Patrick Worley leads a team of computer scientists that was awarded 20 million processor hours to maximize the utility of leadership-class computer systems. This research focuses on four primary goals: (1) updating and extending performance evaluation of all systems; (2) making performance tools available to high-end computing users, and further developing the tools to take into account the scale and unique features of the leadership-class systems; (3) validating the effectiveness of performance-prediction technologies and modifying them as necessary to improve their utility for predicting resource requirements for production runs on the leadership-class systems; and (4) analyzing and helping to optimize current or candidate leadership-class application codes.

Researchers in ORNL's Nuclear Science and Technology Division were awarded 8 million processor hours to perform nuclear reactor simulations on Boiling Water Reactor (BWR) assemblies. This allocation will enable them to develop simulations at resolutions that were previously unobtainable. The equations governing the physics in a nuclear reactor core are very complex and require tremendous computational resources, both in terms of memory and processing speed. The proposed simulations will be the most detailed computer models ever developed for these types of assemblies. The results of these calculations will be used to determine the level of fidelity required to produce predictive reactor simulations, which is the next phase of technology development for nuclear energy modeling and simulation.

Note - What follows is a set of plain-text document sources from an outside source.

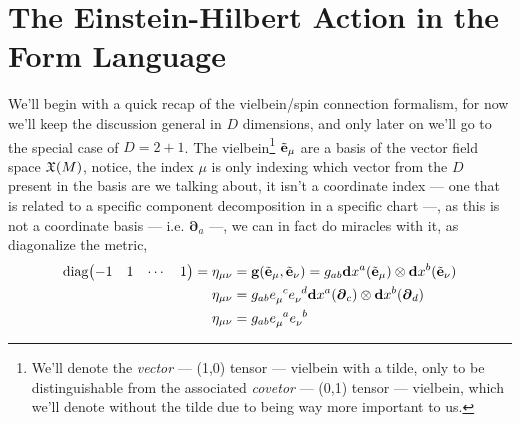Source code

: \section{The Einstein-Hilbert Action in the Form Language}

We'll begin with a quick recap of the vielbein/spin connection formalism, for now we'll keep the discussion general in $D$ dimensions, and 
only later on we'll go to the special case of $D=2+1$. The vielbein\footnote{We'll denote the \textit{vector} --- (1,0) tensor --- vielbein with a tilde, only to be distinguishable from the 
associated \textit{covetor} --- (0,1) tensor --- vielbein, which we'll denote without the tilde due to being way more important to us.} $\tilde{\vb e}_\mu$ are a basis of the vector field space $\mathfrak X\qty(M)$, notice, 
the index $\mu$ is only indexing which vector from the $D$ present in the basis are we talking about, it isn't a coordinate index --- one that is 
related to a specific component decomposition in a specific chart ---, as this is not a coordinate basis --- i.e. $\boldsymbol\partial_a$ ---, we can 
in fact do miracles with it, as diagonalize the metric,
\begin{align*}
    \textnormal{diag}\mqty(-1& 1&\cdots&1)=\eta_{\mu\nu}&=\vb g\qty(\tilde{\vb e}_\mu,\tilde{\vb e}_\nu)=g_{ab}\vb d{x^a}\qty(\tilde{\vb e}_\mu)\otimes\vb d{x^b}\qty(\tilde{\vb e}_\nu)\\
    \eta_{\mu\nu}&=g_{ab}\tensor{e}{_\mu^c}\tensor{e}{_\nu^d}\vb d{x^a}\qty(\boldsymbol\partial_c)\otimes\vb d{x^b}\qty(\boldsymbol\partial_d)\\
    \eta_{\mu\nu}&=g_{ab}\tensor{e}{_\mu^a}\tensor{e}{_\nu^b}
\end{align*}

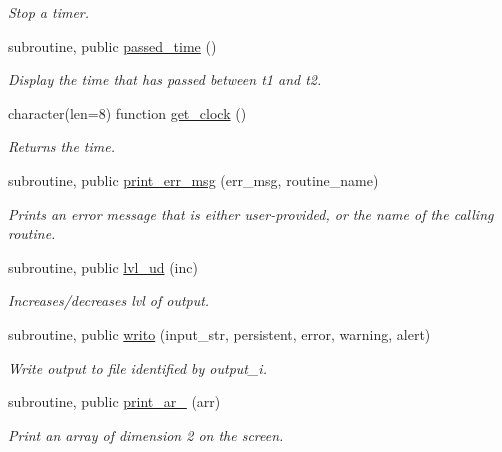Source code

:\begin{DoxyCompactItemize}
\begin{DoxyCompactList}\small\item\em Stop a timer. \end{DoxyCompactList}\item 
subroutine, public \hyperlink{namespacemessages_a34da9df28502ccd63e62674d51fe8de8}{passed\+\_\+time} ()
\begin{DoxyCompactList}\small\item\em Display the time that has passed between {\ttfamily t1} and {\ttfamily t2}. \end{DoxyCompactList}\item 
character(len=8) function \hyperlink{namespacemessages_a61fd0b51b5e37d58fdc993c01792a3fd}{get\+\_\+clock} ()
\begin{DoxyCompactList}\small\item\em Returns the time. \end{DoxyCompactList}\item 
subroutine, public \hyperlink{namespacemessages_a0da9248828de8b7480b99b47618e8310}{print\+\_\+err\+\_\+msg} (err\+\_\+msg, routine\+\_\+name)
\begin{DoxyCompactList}\small\item\em Prints an error message that is either user-\/provided, or the name of the calling routine. \end{DoxyCompactList}\item 
subroutine, public \hyperlink{namespacemessages_a6e6bfb084063e4cc91ee86e542043302}{lvl\+\_\+ud} (inc)
\begin{DoxyCompactList}\small\item\em Increases/decreases {\ttfamily lvl} of output. \end{DoxyCompactList}\item 
subroutine, public \hyperlink{namespacemessages_aa4a8d01563e92558e8a0875b075ec54c}{writo} (input\+\_\+str, persistent, error, warning, alert)
\begin{DoxyCompactList}\small\item\em Write output to file identified by {\ttfamily output\+\_\+i}. \end{DoxyCompactList}\item 
subroutine, public \hyperlink{namespacemessages_a80797cedef6112b8dccaeda431f0c610}{print\+\_\+ar\+\_} (arr)
\begin{DoxyCompactList}\small\item\em Print an array of dimension 2 on the screen. \end{DoxyCompactList}\item 

\end{DoxyCompactItemize}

Jack Wells, a physicist, has been awarded 24 million processor hours to investigate materials that could be used to develop lithium air batteries capable of powering a car for 500 miles on a single charge. Lithium-ion batteries used in today's emerging plug-in hybrid electric vehicles currently have a range of approximately 40 to 100 miles. This research project is focused on understanding (1) the mechanisms of Lithium/Air cell discharge and recharge reactions, (2) the role and selection of catalyst and cathode surface properties, (3) the solubility of lithium ion and lithium oxides and optimization of electrolyte and (4) the reactions occurring at the electrode-electrolyte interface.